BEGIN Supplied data

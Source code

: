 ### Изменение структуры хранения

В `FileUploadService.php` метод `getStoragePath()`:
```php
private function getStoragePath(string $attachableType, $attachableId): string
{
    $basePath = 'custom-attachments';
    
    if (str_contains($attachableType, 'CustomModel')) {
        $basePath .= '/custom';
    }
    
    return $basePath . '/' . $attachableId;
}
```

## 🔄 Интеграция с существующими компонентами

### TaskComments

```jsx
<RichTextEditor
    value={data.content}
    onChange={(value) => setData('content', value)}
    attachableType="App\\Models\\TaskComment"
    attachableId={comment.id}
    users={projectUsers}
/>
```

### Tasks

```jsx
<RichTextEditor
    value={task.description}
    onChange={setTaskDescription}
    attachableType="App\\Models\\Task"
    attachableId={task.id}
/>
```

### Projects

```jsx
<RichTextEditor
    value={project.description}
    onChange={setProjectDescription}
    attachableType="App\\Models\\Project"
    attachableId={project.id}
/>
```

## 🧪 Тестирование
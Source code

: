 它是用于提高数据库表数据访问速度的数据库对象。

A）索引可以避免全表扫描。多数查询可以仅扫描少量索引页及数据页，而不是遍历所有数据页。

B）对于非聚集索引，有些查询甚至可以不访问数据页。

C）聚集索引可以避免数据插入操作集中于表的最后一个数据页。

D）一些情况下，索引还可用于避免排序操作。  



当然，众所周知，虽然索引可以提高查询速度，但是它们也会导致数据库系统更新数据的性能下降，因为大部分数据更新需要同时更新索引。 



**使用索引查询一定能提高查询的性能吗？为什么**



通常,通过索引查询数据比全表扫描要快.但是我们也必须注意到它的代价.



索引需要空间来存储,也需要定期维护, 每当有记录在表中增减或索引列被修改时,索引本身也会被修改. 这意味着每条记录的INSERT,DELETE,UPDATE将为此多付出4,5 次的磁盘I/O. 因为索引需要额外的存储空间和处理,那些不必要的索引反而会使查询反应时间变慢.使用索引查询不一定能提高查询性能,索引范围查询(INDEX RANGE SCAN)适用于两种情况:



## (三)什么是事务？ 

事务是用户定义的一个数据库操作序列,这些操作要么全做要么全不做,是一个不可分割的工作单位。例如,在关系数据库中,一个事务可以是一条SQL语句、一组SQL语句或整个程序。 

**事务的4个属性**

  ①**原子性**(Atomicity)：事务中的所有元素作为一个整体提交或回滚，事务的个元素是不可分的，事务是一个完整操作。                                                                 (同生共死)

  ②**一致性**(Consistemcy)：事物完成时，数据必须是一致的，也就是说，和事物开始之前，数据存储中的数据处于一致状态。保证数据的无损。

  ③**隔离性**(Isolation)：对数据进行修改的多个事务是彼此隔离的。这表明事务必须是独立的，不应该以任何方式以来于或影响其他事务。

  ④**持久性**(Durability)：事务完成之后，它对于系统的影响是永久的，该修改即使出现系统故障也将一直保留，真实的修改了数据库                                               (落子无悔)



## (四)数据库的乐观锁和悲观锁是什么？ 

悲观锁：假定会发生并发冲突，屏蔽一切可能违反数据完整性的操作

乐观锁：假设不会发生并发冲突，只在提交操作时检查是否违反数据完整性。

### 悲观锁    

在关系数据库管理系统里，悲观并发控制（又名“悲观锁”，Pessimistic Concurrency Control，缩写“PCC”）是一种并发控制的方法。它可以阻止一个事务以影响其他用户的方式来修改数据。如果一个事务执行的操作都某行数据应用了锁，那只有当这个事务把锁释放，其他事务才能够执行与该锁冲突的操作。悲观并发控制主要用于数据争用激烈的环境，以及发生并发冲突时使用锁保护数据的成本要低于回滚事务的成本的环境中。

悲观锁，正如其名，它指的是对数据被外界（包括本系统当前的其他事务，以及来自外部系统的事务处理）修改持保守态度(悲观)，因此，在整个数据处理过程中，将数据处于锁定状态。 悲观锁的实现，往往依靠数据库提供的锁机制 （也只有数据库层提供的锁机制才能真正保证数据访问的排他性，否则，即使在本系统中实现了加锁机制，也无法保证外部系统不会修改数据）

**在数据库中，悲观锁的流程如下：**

END Supplied data

→ **What is expected**: Every line in the data above that contains the word "attachableId" should be copied.

→ **Worked solution**:
private function getStoragePath(string $attachableType, $attachableId): string
    return $basePath . '/' . $attachableId;
    attachableId={comment.id}
    attachableId={task.id}
    attachableId={project.id}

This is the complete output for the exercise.